*** Opening INFORMATION PROVIDED ***

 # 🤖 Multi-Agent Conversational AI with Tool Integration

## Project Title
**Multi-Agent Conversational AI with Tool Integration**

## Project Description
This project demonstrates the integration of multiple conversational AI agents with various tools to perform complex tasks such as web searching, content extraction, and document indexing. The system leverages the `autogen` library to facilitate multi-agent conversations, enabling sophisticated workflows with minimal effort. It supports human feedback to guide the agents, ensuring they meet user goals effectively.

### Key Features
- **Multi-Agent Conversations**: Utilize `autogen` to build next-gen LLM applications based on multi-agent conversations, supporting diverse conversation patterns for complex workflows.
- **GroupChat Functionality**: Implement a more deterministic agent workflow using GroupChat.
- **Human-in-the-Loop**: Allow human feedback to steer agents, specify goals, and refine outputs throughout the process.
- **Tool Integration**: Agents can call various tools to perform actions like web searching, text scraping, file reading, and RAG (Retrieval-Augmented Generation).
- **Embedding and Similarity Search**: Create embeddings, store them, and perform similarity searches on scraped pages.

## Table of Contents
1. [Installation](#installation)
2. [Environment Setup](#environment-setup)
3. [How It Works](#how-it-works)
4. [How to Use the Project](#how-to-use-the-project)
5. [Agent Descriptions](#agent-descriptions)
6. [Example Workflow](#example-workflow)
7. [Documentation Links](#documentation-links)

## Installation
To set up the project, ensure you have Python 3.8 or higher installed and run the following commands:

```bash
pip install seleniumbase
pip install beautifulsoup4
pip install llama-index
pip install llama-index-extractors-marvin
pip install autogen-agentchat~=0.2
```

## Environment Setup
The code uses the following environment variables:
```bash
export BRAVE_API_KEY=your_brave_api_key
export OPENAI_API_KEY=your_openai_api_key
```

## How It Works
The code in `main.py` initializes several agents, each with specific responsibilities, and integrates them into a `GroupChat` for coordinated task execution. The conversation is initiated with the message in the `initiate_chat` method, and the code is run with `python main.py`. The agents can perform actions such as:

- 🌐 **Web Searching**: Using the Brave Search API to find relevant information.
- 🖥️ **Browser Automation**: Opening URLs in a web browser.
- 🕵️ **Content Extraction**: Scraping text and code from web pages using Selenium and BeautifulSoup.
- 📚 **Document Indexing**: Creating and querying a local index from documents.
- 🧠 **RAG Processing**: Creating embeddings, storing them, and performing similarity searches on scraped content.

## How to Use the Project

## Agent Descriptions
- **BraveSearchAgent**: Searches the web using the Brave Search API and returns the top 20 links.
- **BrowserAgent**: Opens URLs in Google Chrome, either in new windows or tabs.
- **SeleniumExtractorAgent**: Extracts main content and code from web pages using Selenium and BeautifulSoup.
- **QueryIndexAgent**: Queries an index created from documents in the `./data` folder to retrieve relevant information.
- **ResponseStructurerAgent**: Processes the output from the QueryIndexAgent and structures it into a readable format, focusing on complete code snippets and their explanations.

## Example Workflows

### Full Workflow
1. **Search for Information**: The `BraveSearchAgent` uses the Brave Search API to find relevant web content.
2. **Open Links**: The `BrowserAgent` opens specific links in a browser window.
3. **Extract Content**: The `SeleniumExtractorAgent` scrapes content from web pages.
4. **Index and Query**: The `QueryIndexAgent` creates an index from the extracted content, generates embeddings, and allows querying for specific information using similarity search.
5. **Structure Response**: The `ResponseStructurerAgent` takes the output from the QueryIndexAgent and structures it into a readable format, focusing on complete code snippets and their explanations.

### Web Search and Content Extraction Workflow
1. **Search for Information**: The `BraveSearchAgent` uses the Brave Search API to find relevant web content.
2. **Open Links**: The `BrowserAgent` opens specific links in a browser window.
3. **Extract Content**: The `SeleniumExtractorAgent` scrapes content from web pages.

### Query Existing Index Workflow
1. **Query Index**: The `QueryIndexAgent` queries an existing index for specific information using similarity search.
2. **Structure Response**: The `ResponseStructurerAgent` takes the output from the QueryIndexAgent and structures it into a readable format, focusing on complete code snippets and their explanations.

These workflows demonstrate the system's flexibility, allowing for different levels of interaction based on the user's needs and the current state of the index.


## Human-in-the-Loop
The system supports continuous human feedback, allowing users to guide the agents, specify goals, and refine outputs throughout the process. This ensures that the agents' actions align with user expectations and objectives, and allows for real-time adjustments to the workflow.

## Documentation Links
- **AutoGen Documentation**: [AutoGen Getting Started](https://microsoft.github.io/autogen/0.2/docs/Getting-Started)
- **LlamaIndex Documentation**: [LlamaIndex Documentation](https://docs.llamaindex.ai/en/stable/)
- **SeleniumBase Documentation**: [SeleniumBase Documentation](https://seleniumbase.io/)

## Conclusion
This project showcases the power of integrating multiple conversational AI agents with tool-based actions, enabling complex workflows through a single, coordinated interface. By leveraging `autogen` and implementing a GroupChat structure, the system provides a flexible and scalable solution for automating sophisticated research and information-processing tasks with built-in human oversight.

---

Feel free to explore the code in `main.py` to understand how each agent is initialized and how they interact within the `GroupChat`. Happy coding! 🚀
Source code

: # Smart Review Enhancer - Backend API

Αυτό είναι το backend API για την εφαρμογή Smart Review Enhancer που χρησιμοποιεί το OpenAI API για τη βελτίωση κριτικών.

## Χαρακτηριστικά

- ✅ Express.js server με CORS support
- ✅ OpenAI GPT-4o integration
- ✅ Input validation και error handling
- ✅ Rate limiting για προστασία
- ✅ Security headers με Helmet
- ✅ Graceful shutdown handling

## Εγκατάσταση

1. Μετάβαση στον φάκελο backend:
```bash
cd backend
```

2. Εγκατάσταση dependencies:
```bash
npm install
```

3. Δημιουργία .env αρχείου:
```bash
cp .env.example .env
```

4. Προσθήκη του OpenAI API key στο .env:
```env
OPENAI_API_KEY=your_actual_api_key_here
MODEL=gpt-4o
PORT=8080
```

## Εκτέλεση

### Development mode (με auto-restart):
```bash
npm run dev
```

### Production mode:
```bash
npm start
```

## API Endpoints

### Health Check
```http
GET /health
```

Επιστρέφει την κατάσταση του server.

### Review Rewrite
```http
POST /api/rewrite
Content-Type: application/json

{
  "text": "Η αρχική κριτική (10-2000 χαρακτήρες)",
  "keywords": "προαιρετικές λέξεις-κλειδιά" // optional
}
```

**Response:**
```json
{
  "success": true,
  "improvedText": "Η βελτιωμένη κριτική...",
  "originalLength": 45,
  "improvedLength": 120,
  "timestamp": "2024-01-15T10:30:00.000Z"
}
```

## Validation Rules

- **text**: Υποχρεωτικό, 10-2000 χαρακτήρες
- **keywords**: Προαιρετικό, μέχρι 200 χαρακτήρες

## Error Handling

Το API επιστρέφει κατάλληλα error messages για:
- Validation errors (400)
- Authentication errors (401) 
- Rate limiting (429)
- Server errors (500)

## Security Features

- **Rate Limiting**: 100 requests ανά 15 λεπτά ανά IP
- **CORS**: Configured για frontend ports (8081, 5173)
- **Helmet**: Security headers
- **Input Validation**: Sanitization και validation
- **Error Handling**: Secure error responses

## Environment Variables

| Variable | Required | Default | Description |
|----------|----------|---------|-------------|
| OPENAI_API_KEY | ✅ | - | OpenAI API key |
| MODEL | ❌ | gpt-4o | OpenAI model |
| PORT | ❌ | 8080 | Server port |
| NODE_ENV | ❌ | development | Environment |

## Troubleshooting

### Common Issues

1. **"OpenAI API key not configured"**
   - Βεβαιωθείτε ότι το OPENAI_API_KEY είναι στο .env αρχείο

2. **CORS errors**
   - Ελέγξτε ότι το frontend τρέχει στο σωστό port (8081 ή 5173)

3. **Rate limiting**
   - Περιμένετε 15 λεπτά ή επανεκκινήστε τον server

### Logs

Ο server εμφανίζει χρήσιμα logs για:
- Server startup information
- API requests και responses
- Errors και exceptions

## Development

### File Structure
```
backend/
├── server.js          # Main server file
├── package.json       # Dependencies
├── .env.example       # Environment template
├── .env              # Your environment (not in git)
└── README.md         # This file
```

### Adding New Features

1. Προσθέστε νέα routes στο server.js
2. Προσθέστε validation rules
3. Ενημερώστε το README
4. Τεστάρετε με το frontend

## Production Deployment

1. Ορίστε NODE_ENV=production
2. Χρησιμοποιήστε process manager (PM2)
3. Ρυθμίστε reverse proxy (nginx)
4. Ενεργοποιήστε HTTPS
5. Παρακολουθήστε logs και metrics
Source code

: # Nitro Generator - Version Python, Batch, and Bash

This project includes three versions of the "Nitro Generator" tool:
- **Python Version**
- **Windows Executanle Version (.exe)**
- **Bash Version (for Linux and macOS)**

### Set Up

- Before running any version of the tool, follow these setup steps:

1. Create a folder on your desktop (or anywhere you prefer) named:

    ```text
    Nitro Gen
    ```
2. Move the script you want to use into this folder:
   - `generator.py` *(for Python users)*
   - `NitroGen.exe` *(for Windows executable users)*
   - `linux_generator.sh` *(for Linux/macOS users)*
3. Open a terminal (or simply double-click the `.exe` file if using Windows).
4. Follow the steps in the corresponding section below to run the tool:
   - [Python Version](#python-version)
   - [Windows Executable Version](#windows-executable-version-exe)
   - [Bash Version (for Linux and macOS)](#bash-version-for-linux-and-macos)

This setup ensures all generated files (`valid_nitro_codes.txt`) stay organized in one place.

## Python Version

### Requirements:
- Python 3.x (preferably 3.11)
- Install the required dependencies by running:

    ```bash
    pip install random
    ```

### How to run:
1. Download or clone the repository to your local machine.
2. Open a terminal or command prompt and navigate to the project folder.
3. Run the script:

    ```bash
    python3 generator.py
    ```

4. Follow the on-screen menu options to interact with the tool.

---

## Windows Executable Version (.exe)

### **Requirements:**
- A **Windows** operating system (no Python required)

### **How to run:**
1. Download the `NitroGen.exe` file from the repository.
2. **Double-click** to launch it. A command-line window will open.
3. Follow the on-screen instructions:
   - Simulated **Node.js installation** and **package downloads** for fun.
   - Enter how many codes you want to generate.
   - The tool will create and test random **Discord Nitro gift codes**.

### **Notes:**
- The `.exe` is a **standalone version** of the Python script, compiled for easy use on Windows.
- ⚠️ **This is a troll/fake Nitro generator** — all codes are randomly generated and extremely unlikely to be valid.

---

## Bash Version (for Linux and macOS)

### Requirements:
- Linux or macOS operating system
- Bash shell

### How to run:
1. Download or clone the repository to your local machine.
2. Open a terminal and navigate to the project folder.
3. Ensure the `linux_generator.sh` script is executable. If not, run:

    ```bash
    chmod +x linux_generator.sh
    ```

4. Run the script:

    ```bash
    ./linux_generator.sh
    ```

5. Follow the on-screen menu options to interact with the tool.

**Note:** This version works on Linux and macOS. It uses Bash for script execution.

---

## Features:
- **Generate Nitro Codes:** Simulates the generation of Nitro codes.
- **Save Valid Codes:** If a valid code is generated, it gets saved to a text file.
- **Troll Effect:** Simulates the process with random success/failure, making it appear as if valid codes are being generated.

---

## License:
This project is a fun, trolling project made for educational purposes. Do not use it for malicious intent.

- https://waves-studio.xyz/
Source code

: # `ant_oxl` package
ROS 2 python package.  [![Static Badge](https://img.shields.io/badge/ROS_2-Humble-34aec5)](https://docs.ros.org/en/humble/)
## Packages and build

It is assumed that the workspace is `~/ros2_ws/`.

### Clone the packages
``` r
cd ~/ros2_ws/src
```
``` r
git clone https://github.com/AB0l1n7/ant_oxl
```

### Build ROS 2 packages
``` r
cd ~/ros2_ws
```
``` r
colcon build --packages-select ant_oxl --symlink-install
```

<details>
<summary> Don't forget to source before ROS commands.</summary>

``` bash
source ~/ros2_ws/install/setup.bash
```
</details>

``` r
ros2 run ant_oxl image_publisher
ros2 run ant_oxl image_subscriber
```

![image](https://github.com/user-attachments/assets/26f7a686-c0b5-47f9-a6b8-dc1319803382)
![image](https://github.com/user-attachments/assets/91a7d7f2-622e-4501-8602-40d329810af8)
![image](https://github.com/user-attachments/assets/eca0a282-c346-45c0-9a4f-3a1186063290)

*** Closing INFORMATION PROVIDED ***

Write out, exactly and with nothing else, the lines of the listing above from its first line through the line with "## How It Works".

SOLUTION TO THIS PROBLEM:
 # 🤖 Multi-Agent Conversational AI with Tool Integration

## Project Title
**Multi-Agent Conversational AI with Tool Integration**

## Project Description
This project demonstrates the integration of multiple conversational AI agents with various tools to perform complex tasks such as web searching, content extraction, and document indexing. The system leverages the `autogen` library to facilitate multi-agent conversations, enabling sophisticated workflows with minimal effort. It supports human feedback to guide the agents, ensuring they meet user goals effectively.

### Key Features
- **Multi-Agent Conversations**: Utilize `autogen` to build next-gen LLM applications based on multi-agent conversations, supporting diverse conversation patterns for complex workflows.
- **GroupChat Functionality**: Implement a more deterministic agent workflow using GroupChat.
- **Human-in-the-Loop**: Allow human feedback to steer agents, specify goals, and refine outputs throughout the process.
- **Tool Integration**: Agents can call various tools to perform actions like web searching, text scraping, file reading, and RAG (Retrieval-Augmented Generation).
- **Embedding and Similarity Search**: Create embeddings, store them, and perform similarity searches on scraped pages.

## Table of Contents
1. [Installation](#installation)
2. [Environment Setup](#environment-setup)
3. [How It Works](#how-it-works)
4. [How to Use the Project](#how-to-use-the-project)
5. [Agent Descriptions](#agent-descriptions)
6. [Example Workflow](#example-workflow)
7. [Documentation Links](#documentation-links)

## Installation
To set up the project, ensure you have Python 3.8 or higher installed and run the following commands:

```bash
pip install seleniumbase
pip install beautifulsoup4
pip install llama-index
pip install llama-index-extractors-marvin
pip install autogen-agentchat~=0.2
```

## Environment Setup
The code uses the following environment variables:
```bash
export BRAVE_API_KEY=your_brave_api_key
export OPENAI_API_KEY=your_openai_api_key
```

## How It Works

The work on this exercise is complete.